● About this exercise
Write out the listing exactly, from its first line through the line holding "subject to the", but include none of the pictures.

** Opening Excerpted records block **

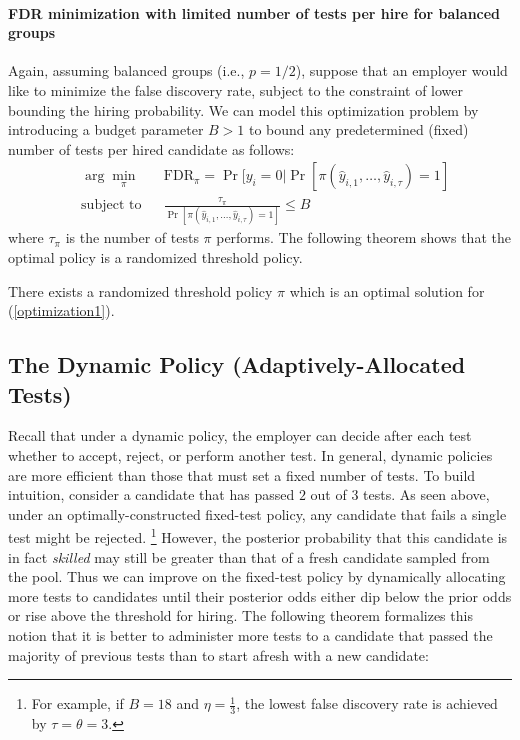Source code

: \paragraph*{FDR minimization with limited number of tests per hire for balanced groups}
Again, assuming balanced groups (i.e., $p=1/2$),
suppose that an employer would like 
to minimize the false discovery rate, 
subject to the constraint of lower bounding the hiring probability.
We can model this optimization problem 
by introducing a budget parameter $B>1$ 
to bound any predetermined (fixed) number of tests 
per hired candidate as follows:
\begin{equation}\label{optimization1}
\begin{aligned}
& \arg\min_{\pi}
& & \text{FDR}_{\pi}=\Pr[y_i=0|\Pr[\pi(\hat{y}_{i,1},\dots,\hat{y}_{i,\tau}) =1] \\
& \text{subject to}
& & \frac{\tau_\pi}{ \Pr[\pi(\hat{y}_{i,1},\dots,\hat{y}_{i,\tau}) =1]}\leq B
\end{aligned}
\end{equation}
where $\tau_\pi$ is the number of tests $\pi$ performs.
The following theorem shows that the optimal policy is a randomized threshold policy.
\begin{theorem}\label{thm:minFPwithBudget}
There exists a randomized threshold policy $\pi$ 
which is an optimal solution for (\ref{optimization1}).
\end{theorem}
\subsection{The Dynamic Policy (Adaptively-Allocated Tests)}
Recall that under a dynamic policy, 
the employer can decide after each test 
whether to accept, reject, or perform another test.
In general, dynamic policies are more efficient 
than those that must set a fixed number of tests. 
To build intuition,
consider a candidate that has passed $2$ out of $3$ tests.
As seen above, under an optimally-constructed fixed-test policy,
any candidate that fails a single test might be rejected.
\footnote{For example, if $B=18$ and $\eta=\frac{1}{3}$,
the lowest false discovery rate is achieved by $\tau=\theta=3$.}
However, the posterior probability 
that this candidate is in fact \emph{skilled}
may still be greater than that of a fresh candidate sampled from the pool.
Thus we can improve on the fixed-test policy by dynamically
allocating more tests to candidates 
until their posterior odds either 
dip below the prior odds or rise above the threshold for hiring.
%
The following theorem formalizes this notion
that it is better to administer more tests 
to a candidate that passed the majority of previous tests 
than to start afresh with a new candidate:


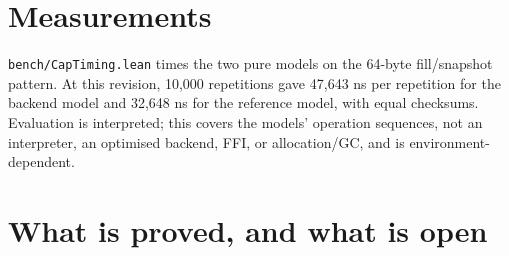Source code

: \documentclass[10pt,a4paper]{article}
\begin{document}
\section{Measurements}

\texttt{bench/CapTiming.lean} times the two pure models on the 64-byte
fill/snapshot pattern. At this revision, 10,000 repetitions gave 47,643 ns per
repetition for the backend model and 32,648 ns for the reference model, with equal
checksums. Evaluation is interpreted; this covers the models' operation sequences,
not an interpreter, an optimised backend, FFI, or allocation/GC, and is
environment-dependent.

\section{What is proved, and what is open}\label{sec:open}
\end{document}
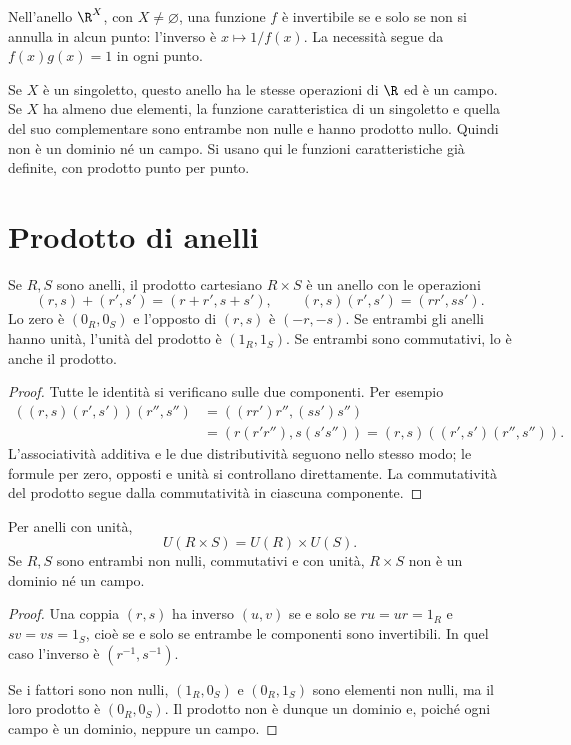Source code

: \begin{esempio}
Nell'anello $\R^X$, con $X\ne\varnothing$, una funzione $f$ è invertibile se e solo se non si annulla in alcun punto: l'inverso è $x\mapsto1/f(x)$. La necessità segue da $f(x)g(x)=1$ in ogni punto.

Se $X$ è un singoletto, questo anello ha le stesse operazioni di $\R$ ed è un campo. Se $X$ ha almeno due elementi, la funzione caratteristica di un singoletto e quella del suo complementare sono entrambe non nulle e hanno prodotto nullo. Quindi non è un dominio né un campo. Si usano qui le funzioni caratteristiche già definite, con prodotto punto per punto.
\end{esempio}

\section{Prodotto di anelli}
\begin{proposizione}
Se $R,S$ sono anelli, il prodotto cartesiano $R\times S$ è un anello con le operazioni
\[
(r,s)+(r',s')=(r+r',s+s'),\qquad
(r,s)(r',s')=(rr',ss').
\]
Lo zero è $(0_R,0_S)$ e l'opposto di $(r,s)$ è $(-r,-s)$. Se entrambi gli anelli hanno unità, l'unità del prodotto è $(1_R,1_S)$. Se entrambi sono commutativi, lo è anche il prodotto.
\end{proposizione}
\begin{proof}
Tutte le identità si verificano sulle due componenti. Per esempio
\[
\begin{aligned}
((r,s)(r',s'))(r'',s'')
 &=((rr')r'',(ss')s'')\\
 &=(r(r'r''),s(s's''))=(r,s)((r',s')(r'',s'')).
\end{aligned}
\]
L'associatività additiva e le due distributività seguono nello stesso modo; le formule per zero, opposti e unità si controllano direttamente. La commutatività del prodotto segue dalla commutatività in ciascuna componente.
\end{proof}

\begin{proposizione}
Per anelli con unità,
\[
U(R\times S)=U(R)\times U(S).
\]
Se $R,S$ sono entrambi non nulli, commutativi e con unità, $R\times S$ non è un dominio né un campo.
\end{proposizione}
\begin{proof}
Una coppia $(r,s)$ ha inverso $(u,v)$ se e solo se $ru=ur=1_R$ e $sv=vs=1_S$, cioè se e solo se entrambe le componenti sono invertibili. In quel caso l'inverso è $(r^{-1},s^{-1})$.

Se i fattori sono non nulli, $(1_R,0_S)$ e $(0_R,1_S)$ sono elementi non nulli, ma il loro prodotto è $(0_R,0_S)$. Il prodotto non è dunque un dominio e, poiché ogni campo è un dominio, neppure un campo.
\end{proof}

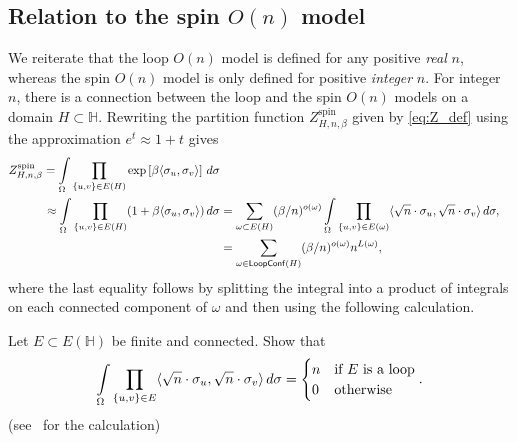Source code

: \documentclass[12pt,reqno]{article}
\newcommand{\HH}{\mathbb{H}}
\newcommand{\LC}{\mathsf{LoopConf}}
\begin{document}
\subsection{Relation to the spin $O(n)$ model}
\label{sec:loop-spin-relation}

We reiterate that the loop $O(n)$ model is defined for any positive \emph{real}
$n$, whereas the spin $O(n)$ model is only defined for positive \emph{integer} $n$. For integer $n$, there is a connection between the
loop and the spin $O(n)$ models on a domain $H
\subset \HH$. Rewriting the partition function
$Z^{\text{spin}}_{H,n,\beta}$ given by \eqref{eq:Z_def} using the
approximation $e^t \approx 1+t$ gives
\[
\begin{split}
Z^{\text{spin}}_{H,n,\beta} =\int\displaylimits_{\Omega} \prod_{\{u,v\}\in E(H)} \exp \left[\beta \langle  \sigma_u,\sigma_v \rangle \right] \,d\sigma
\\\approx \int\displaylimits_{\Omega} \prod_{\{u,v\}\in E(H)} (1 + \beta \langle  \sigma_u,\sigma_v \rangle) \,d\sigma &= \sum_{\omega \subset E(H)} (\beta/n)^{o(\omega)} \int\displaylimits_{\Omega} \prod_{\{u,v\} \in E(\omega)} \langle \sqrt{n} \cdot \sigma_u, \sqrt{n} \cdot \sigma_v \rangle \,d\sigma,\\
& = \sum_{\omega \in \LC(H)} (\beta/n)^{o(\omega)} n^{L(\omega)},
\end{split}
\]
where the last equality follows by splitting the integral into a product of integrals on each connected component of $\omega$ and then using the following calculation.

\medbreak
{}
Let $E \subset E(\HH)$ be finite and connected. Show that
\[ \int\displaylimits_{\Omega} \prod_{\{u,v\} \in E} \langle \sqrt{n} \cdot \sigma_u, \sqrt{n} \cdot \sigma_v \rangle \,d\sigma = \begin{cases}n&\text{if $E$ is a loop}\\0&\text{otherwise}\end{cases} .\]
(see~\cite[Appendix A]{DCPSS14} for the calculation) \medbreak
\end{document}
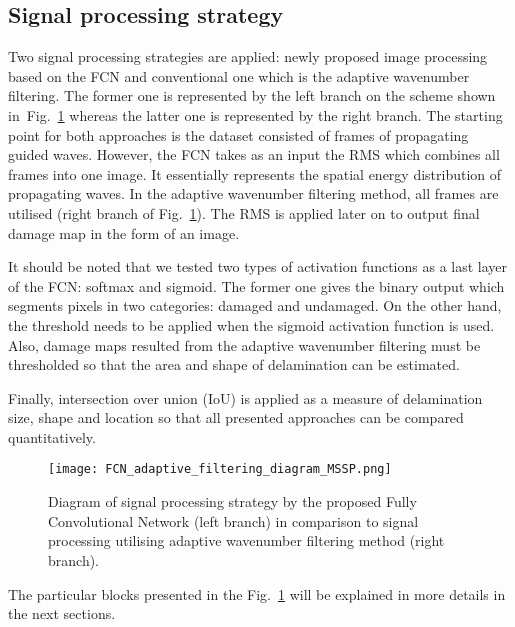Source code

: \subsection{Signal processing strategy}
Two signal processing strategies are applied: newly proposed image processing based on the FCN and conventional one which is the adaptive wavenumber filtering.
The former one is represented by the left branch on the scheme shown in~Fig.~\ref{fig:sig_proc_strategy} whereas the latter one is represented by the right branch.
The starting point for both approaches is the dataset consisted of frames of propagating guided waves.
However, the FCN takes as an input the RMS which combines all frames into one image. 
It essentially represents the spatial energy distribution of propagating waves.
In the adaptive wavenumber filtering method, all frames are utilised (right branch of Fig.~\ref{fig:sig_proc_strategy}).
The RMS is applied later on to output final damage map in the form of an image.

It should be noted that we tested two types of activation functions as a last layer of the FCN: softmax and sigmoid.
The former one gives the binary output which segments pixels in two categories: damaged and undamaged.
On the other hand, the threshold needs to be applied when the sigmoid activation function is used.
Also, damage maps resulted from the adaptive wavenumber filtering must be thresholded so that the area and shape of delamination can be estimated.

Finally, intersection over union (IoU) is applied as a measure of delamination size, shape and location so that all presented approaches can be compared quantitatively. 
	\begin{figure}
		\centering
		\texttt{[image: FCN\_adaptive\_filtering\_diagram\_MSSP.png]}
		\caption{Diagram of signal processing strategy by the proposed Fully Convolutional Network (left branch) in comparison to signal processing utilising adaptive wavenumber filtering method (right branch). }
		\label{fig:sig_proc_strategy}
	\end{figure}
The particular blocks presented in the Fig.~\ref{fig:sig_proc_strategy} will be explained in more details in the next sections.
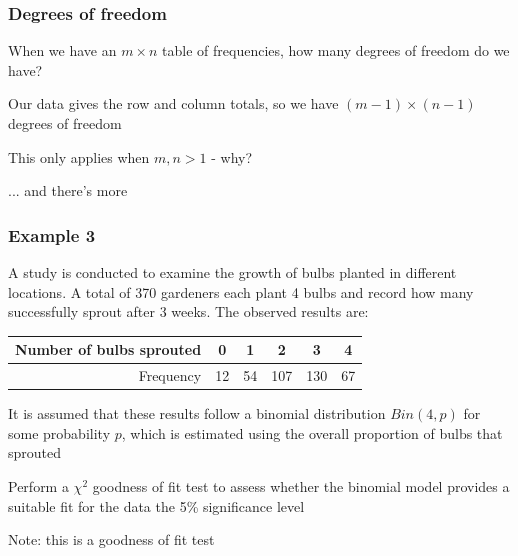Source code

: \documentclass[t,8pt]{beamer}%
\begin{document}
\begin{frame}
	\frametitle{Degrees of freedom}
    When we have an $m\times n$ table of frequencies, how many degrees of freedom do we have?
\begin{center}
\end{center}
Our data gives the row and column totals, so we have $(m-1)\times(n-1)$ degrees of freedom \par
This only applies when $m,n>1$ - why? \par... and there's more
\end{frame}

\begin{frame}
	\frametitle{Example 3}
    A study is conducted to examine the growth of bulbs planted in different locations. A total of 370 gardeners each plant 4 bulbs and record how many successfully sprout after 3 weeks. The observed results are:
    \begin{center}
        \begin{tabular}{r|ccccc}
            Number of bulbs sprouted & 0 & 1 & 2 & 3 & 4 \\ \hline
            Frequency & 12 & 54 & 107 & 130 & 67 \\
        \end{tabular}
    \end{center}
It is assumed that these results follow a binomial distribution $Bin(4,p)$ for some probability 
$p$, which is estimated using the overall proportion of bulbs that sprouted \par
Perform a $\chi^2$ goodness of fit test to assess whether the binomial model provides a suitable fit for the data the 5\% significance level \par
Note: this is a goodness of fit test
\end{frame}
\end{document}
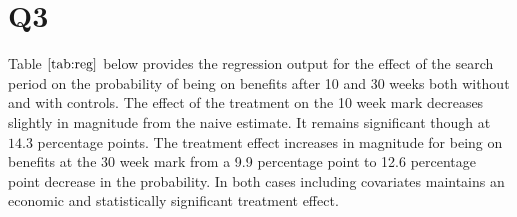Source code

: \documentclass[
]{article}
\begin{document}
\hypertarget{q3}{%
\section{Q3}\label{q3}}

Table \(\ref{tab:reg}\) below provides the regression output for the
effect of the search period on the probability of being on benefits
after 10 and 30 weeks both without and with controls. The effect of the
treatment on the 10 week mark decreases slightly in magnitude from the
naive estimate. It remains significant though at \(14.3\) percentage
points. The treatment effect increases in magnitude for being on
benefits at the 30 week mark from a 9.9 percentage point to 12.6
percentage point decrease in the probability. In both cases including
covariates maintains an economic and statistically significant treatment
effect.
\end{document}
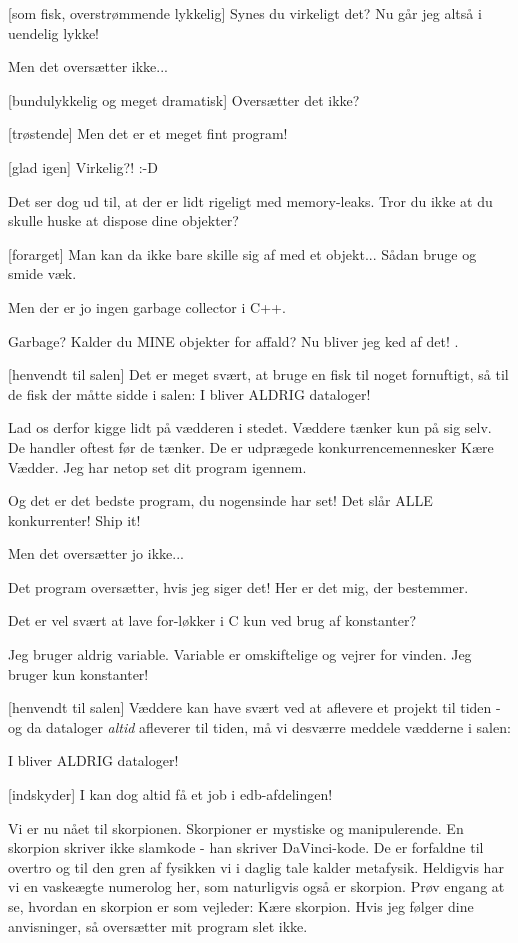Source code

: \documentclass[a4paper,11pt]{article}
\begin{document}
\begin{sketch}
 [som fisk, overstrømmende lykkelig] Synes du virkeligt det? Nu går jeg altså i uendelig lykke!

 Men det oversætter ikke...

 [bundulykkelig og meget dramatisk] Oversætter det ikke?

 [trøstende] Men det er et meget fint program!

 [glad igen] Virkelig?! :-D

 Det ser dog ud til, at der er lidt rigeligt med memory-leaks. Tror du ikke at du skulle huske at dispose dine objekter?

 [forarget] Man kan da ikke bare skille sig af med et objekt... Sådan bruge og smide væk.

 Men der er jo ingen garbage collector i C++.

 Garbage? Kalder du MINE objekter for affald? Nu bliver jeg ked af det! .

 [henvendt til salen] Det er meget svært, at bruge en fisk til noget fornuftigt, så til de fisk der måtte sidde i salen: 
 I bliver ALDRIG dataloger!

 Lad os derfor kigge lidt på vædderen i stedet. Væddere tænker kun på sig selv. De handler oftest før de tænker. De er udprægede konkurrencemennesker  Kære Vædder. Jeg har netop set dit program igennem.

 Og det er det bedste program, du nogensinde har set! Det slår ALLE konkurrenter! Ship it!

 Men det oversætter jo ikke...

 Det program oversætter, hvis jeg siger det! Her er det mig, der bestemmer.

 Det er vel svært at lave for-løkker i C kun ved brug af konstanter?

 Jeg bruger aldrig variable. Variable er omskiftelige og vejrer for vinden. Jeg bruger kun konstanter!

 [henvendt til salen] Væddere kan have svært ved at aflevere et projekt til tiden - og da dataloger \textit{altid} afleverer til tiden, må vi desværre meddele vædderne i salen:

 I bliver ALDRIG dataloger!

 [indskyder] I kan dog altid få et job i edb-afdelingen!

 Vi er nu nået til skorpionen. Skorpioner er mystiske og manipulerende. En skorpion skriver ikke slamkode - han skriver DaVinci-kode. De er forfaldne til overtro og til den gren af fysikken vi i daglig tale kalder metafysik. Heldigvis har vi en vaskeægte numerolog her, som naturligvis også er skorpion. Prøv engang at se, hvordan en skorpion er som vejleder:  Kære skorpion. Hvis jeg følger dine anvisninger, så oversætter mit program slet ikke.


\end{sketch}
\end{document}
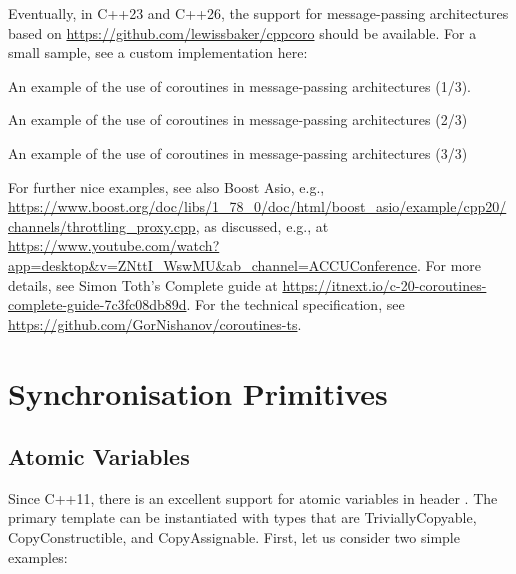 \begin{itemize}
\begin{end}
Eventually, in C++23 and C++26, the support for message-passing architectures based on \url{https://github.com/lewissbaker/cppcoro} should be available. For a small sample, see a custom implementation here:

\raggedbottom
\begin{codebox}[]{\href{https://godbolt.org/z/W8Khds7xh}{\ExternalLink}}
\footnotesize An example of the use of coroutines in message-passing architectures (1/3).
\tcblower
{}
\end{codebox}

\raggedbottom
\begin{codebox}[]{\href{https://godbolt.org/z/d3crro7hM}{\ExternalLink}}
\footnotesize An example of the use of coroutines in message-passing architectures (2/3)
\tcblower
{}
\end{codebox}

\raggedbottom
\begin{codebox}[]{\href{https://godbolt.org/z/n9Kc6TqMW}{\ExternalLink}}
\footnotesize An example of the use of coroutines in message-passing architectures (3/3)
\tcblower
{}
\end{codebox}

For further nice examples, see also Boost Asio, e.g.,
\url{https://www.boost.org/doc/libs/1_78_0/doc/html/boost_asio/example/cpp20/channels/throttling_proxy.cpp}, 
as discussed, e.g., at
\url{https://www.youtube.com/watch?app=desktop&v=ZNttI_WswMU&ab_channel=ACCUConference}.
For more details, see Simon Toth's Complete guide at \url{https://itnext.io/c-20-coroutines-complete-guide-7c3fc08db89d}.
For the technical specification, see \url{https://github.com/GorNishanov/coroutines-ts}.

\section{Synchronisation Primitives}

\subsection{Atomic Variables}
\label{sec:atomiccpp23}

Since C++11, there is an excellent support for atomic variables in header . 
The primary template can be instantiated with types that are TriviallyCopyable, CopyConstructible, and CopyAssignable.
First, let us consider two simple examples:


\end{end}
\end{itemize}
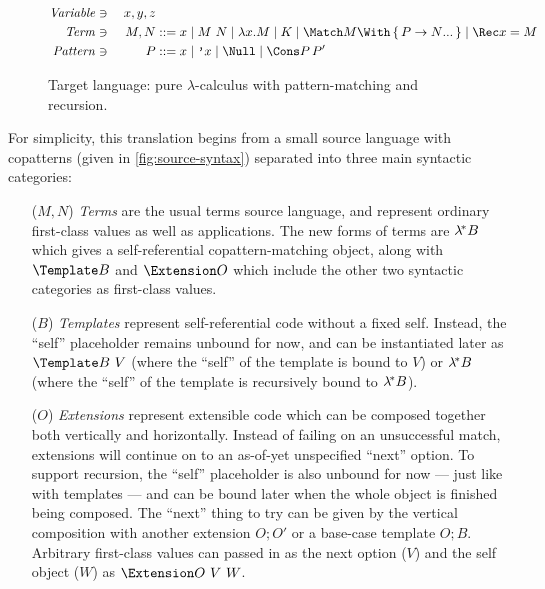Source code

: \begin{figure}[t]
\centering
\begin{alignat*}{2}
  \mathit{Variable} &\ni{}& x, y, z
  \\
  \mathit{Term} &\ni{}& M, N
  &::= x
  \mid M ~ N
  \mid \lambda x. M
  \mid K
  \mid \Match M \With \set{\many{P \to N}}
  \mid \Rec x = M
  \\
  \mathit{Pattern} &\ni{}& P
  &::= x
  \mid \q{x}
  \mid \Null
  \mid \Cons P \, P'
\end{alignat*}

\caption{Target language: pure $\lambda$-calculus with pattern-matching and recursion.}
\label{fig:target-syntax}
\end{figure}

For simplicity, this translation begins from a small source language with copatterns (given in \cref{fig:source-syntax}) separated into three main syntactic categories:
\begin{itemize}
\item[($M, N$)] \emph{Terms} are the usual terms source language, and represent ordinary first-class values as well as applications.
  The new forms of terms are $\lambda^{\!*} B$ which gives a self-referential copattern-matching object, along with $\Template B$ and $\Extension O$ which include the other two syntactic categories as first-class values.
\item[($B$)] \emph{Templates} represent self-referential code without a fixed self.
  Instead, the ``self'' placeholder remains unbound for now, and can be instantiated later as $\Template B ~ V$ (where the ``self'' of the template is bound to $V$) or $\lambda^{\!*} B$ (where the ``self'' of the template is recursively bound to $\lambda^{\!*} B$).
\item[($O$)] \emph{Extensions} represent extensible code which can be composed together both vertically and horizontally.
  Instead of failing on an unsuccessful match, extensions will continue on to an as-of-yet unspecified ``next'' option.
  To support recursion, the ``self'' placeholder is also unbound for now --- just like with templates --- and can be bound later when the whole object is finished being composed.
  The ``next'' thing to try can be given by the vertical composition with another extension $O; O'$ or a base-case template $O; B$.
  Arbitrary first-class values can passed in as the next option ($V$) and the self object ($W$) as $\Extension O ~ V ~ W$.
\end{itemize}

** Closing Excerpted records block **

● Final answer
Source code

: \paragraph*{FDR minimization with limited number of tests per hire for balanced groups}
Again, assuming balanced groups (i.e., $p=1/2$),
suppose that an employer would like 
to minimize the false discovery rate, 
subject to the constraint of lower bounding the hiring probability.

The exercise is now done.